I'm home this morning and i have my laptop open. I made a giant cup of strong coffee and chose a stack of cds to listen to while my fingers methodically hit the keys to push characters into words and ideas (if not ideals). I have a monster dog whose belly aches from eating things that she should not have eaten when she was alone yesterday and i have intention to write. I hope today is not a day where the words assemble into sentences and not just fall in disharmony.
Yesterday i told people i was a writer when they asked who i was. It was the writer who looked upon them. It was the writer who categorized their personalities and predicted their next move. It was the writer who left them taking note of their importance.
I wrote a play in a weekend - full ninety four page play with stage direction, set design and background notes about characters. There was a time when I wrote ten-thousand word short stories in a weekend. At this point in my life, i write close to five hundred words and feel spent. i feel i have nothing interesting left - even when i am inspired. It's this weird writer's block/chaos of creativity that weighs on me. I feel like a fraud when i say that I am a writer.

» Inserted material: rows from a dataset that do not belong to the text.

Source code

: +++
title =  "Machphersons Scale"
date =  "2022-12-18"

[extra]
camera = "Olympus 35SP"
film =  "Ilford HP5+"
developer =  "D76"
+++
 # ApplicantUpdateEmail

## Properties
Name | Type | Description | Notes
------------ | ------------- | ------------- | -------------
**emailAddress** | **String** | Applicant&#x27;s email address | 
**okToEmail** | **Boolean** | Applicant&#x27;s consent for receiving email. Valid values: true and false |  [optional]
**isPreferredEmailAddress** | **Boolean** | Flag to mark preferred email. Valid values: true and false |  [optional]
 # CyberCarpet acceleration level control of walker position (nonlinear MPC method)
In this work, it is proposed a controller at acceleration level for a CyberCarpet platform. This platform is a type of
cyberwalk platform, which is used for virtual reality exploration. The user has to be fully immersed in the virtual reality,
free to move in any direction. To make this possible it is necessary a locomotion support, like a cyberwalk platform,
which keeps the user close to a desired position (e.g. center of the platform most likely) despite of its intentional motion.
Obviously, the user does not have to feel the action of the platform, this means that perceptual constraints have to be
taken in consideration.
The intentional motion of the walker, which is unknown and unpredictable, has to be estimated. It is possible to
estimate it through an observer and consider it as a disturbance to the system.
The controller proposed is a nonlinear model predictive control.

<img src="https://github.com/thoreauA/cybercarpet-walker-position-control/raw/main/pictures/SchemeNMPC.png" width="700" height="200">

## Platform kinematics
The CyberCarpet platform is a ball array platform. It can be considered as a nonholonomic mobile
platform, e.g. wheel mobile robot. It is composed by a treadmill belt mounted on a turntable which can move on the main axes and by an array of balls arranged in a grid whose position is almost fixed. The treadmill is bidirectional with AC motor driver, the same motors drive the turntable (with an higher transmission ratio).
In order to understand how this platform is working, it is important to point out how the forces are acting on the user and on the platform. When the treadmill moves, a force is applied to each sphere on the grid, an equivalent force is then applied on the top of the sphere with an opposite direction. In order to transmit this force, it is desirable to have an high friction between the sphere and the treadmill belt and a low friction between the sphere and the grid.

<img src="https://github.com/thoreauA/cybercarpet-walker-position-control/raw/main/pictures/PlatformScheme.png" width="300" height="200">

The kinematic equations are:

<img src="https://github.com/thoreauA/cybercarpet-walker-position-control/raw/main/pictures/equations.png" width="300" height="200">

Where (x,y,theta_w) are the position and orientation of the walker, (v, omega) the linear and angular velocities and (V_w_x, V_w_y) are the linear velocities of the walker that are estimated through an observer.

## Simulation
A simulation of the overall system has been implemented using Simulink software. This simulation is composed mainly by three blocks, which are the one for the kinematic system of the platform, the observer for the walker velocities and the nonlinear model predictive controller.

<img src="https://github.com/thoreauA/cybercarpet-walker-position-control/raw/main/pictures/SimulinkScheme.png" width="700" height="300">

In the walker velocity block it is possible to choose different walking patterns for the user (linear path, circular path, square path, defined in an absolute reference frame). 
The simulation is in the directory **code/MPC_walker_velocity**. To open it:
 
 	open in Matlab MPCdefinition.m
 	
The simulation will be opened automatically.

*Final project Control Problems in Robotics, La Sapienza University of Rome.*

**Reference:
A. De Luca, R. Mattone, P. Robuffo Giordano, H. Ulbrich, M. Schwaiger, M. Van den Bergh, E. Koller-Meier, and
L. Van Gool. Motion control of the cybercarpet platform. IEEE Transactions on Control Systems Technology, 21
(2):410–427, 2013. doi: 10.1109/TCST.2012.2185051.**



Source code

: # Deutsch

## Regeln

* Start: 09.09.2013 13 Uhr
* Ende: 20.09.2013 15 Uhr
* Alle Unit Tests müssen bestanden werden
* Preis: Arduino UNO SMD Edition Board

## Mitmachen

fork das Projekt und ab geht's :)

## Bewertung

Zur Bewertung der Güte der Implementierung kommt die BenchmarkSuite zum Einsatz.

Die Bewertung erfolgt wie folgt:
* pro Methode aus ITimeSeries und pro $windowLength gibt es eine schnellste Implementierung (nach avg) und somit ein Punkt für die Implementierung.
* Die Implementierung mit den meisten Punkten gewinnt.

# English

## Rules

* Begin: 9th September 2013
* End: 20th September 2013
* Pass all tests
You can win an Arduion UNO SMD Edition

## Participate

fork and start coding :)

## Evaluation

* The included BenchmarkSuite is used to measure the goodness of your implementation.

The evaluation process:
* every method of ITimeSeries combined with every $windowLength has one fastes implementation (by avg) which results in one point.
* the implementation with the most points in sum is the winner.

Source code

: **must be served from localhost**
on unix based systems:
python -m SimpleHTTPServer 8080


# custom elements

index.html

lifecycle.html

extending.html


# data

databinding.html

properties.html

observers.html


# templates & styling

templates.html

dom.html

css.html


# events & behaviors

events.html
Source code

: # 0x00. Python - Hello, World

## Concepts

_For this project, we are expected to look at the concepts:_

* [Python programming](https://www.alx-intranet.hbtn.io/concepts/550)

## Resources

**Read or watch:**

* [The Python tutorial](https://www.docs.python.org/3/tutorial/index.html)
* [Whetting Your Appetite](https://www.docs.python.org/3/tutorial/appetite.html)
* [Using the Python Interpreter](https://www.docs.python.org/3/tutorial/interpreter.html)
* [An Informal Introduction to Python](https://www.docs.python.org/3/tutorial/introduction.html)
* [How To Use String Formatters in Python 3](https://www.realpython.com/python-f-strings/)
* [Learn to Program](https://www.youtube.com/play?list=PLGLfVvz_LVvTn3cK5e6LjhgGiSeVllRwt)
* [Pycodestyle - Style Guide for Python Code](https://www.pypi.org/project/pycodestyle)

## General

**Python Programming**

I feel like someone is going to determine that i've been on a break so long from words I should be saying, I used to be - and then in the realization that I haven't produced anything of true value to anyone but me, i think i maybe should use the words, i want to be -
Today I am a writer. I will write without goal but with purposee. I will be mindful of the ending as I sift through the moments making up the middle. Yesterday I researched and tomorrow I'll be in the tangents again, but today, I am a writer.